For most women on Medicaid, unless they can afford to pay out of pocket for a home birth midwife (anywhere from $1,500-$5,000), hospital births are their only option. “Many [midwives] are forced to turn away women who are on Medicaid and want to give birth at home or in a birth centers,” explains Katie Prown, Campaign Manager with the Big Push for Midwives. “Because that service isn’t covered, they go to a hospital where automatically the cost will be two or three times what it could have been with a home birth.”
It’s hard to say conclusively what’s behind the overall problems women in U.S. maternity care encounter, but it’s clear that what we’re doing currently isn’t working. Looking abroad, maternity care models that rely primarily on midwifery care, in which obstetricians provide care only for a minority of high-risk pregnancies, produce better outcomes and cost less. These models are the exact opposite of what we currently have here, where midwives attend fewer than 9 percent of births.
Battles on the state level demonstrate that bills like Pingree’s and Conyers’ will have big opponents in the medical industry lobby. But this bill does have one thing going for it—midwifery care has proven to be a bipartisan issue, something pretty rare in today’s polarized political environment. Republican House leadership has been focused thus far primarily on legislation that would limit women’s reproductive health access. This bill presents a compelling issue in an era of rising health care costs and concerns about the deficit, coupled with a pro-life leadership that could benefit from demonstrating support for mothers rather than a singular interest in limiting their access to abortion.
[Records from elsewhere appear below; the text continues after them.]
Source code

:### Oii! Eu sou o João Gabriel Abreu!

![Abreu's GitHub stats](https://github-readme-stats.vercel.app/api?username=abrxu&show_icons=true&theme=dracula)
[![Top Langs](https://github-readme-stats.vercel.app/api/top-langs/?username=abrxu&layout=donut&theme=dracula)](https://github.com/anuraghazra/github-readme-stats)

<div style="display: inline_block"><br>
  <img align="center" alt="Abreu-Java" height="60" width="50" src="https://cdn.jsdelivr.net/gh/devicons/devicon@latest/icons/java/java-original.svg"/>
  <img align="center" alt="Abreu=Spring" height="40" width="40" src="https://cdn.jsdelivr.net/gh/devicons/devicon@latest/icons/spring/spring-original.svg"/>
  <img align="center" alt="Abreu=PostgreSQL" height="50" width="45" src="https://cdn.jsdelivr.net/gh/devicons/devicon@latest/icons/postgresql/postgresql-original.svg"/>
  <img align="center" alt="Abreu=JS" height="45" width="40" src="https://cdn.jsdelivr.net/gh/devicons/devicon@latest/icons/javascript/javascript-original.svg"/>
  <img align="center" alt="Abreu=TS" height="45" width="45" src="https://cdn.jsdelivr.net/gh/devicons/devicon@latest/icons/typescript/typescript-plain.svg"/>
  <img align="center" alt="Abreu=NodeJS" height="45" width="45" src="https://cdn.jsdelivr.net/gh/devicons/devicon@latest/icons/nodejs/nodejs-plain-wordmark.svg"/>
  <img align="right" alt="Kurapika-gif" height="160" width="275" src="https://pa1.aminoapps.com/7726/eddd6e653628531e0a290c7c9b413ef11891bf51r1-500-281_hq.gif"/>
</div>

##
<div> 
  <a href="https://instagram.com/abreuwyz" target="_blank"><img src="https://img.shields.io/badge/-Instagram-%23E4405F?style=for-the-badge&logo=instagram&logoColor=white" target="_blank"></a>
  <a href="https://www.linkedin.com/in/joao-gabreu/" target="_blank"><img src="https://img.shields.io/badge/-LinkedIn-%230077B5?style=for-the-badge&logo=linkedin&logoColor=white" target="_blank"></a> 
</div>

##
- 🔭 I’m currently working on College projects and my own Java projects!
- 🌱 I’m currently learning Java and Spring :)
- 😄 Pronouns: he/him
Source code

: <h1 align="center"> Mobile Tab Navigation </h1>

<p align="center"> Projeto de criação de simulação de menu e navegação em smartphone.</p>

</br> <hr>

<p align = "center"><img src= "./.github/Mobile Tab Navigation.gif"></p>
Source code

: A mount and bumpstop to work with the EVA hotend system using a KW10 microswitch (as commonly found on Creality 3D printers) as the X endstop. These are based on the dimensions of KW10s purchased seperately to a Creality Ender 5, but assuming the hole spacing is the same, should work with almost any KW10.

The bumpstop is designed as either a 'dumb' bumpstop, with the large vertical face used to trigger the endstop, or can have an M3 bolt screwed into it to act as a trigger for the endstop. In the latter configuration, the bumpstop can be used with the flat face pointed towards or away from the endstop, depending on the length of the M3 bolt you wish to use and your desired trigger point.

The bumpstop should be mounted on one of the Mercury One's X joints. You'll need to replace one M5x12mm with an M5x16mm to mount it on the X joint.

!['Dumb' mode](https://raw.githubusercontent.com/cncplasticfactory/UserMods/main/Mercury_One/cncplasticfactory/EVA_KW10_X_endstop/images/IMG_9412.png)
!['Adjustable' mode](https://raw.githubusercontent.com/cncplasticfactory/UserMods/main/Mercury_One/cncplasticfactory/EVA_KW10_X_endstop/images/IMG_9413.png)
“This is not a partisan issue,” Rep. Pingree said about her bill. “I believe it’s important that women are able to have the birth experience they want, regardless of where they live and how much money they make. Women with Medicaid coverage [should] have the same access to high quality, safe, and cost-effective services.”
*A previous version of this post incorrectly stated that approximately 70,000 women die giving birth each year in the United States. Rather, Amnesty International reports that in 2004 and 2005, more than 68,000 women *nearly* died during childbirth.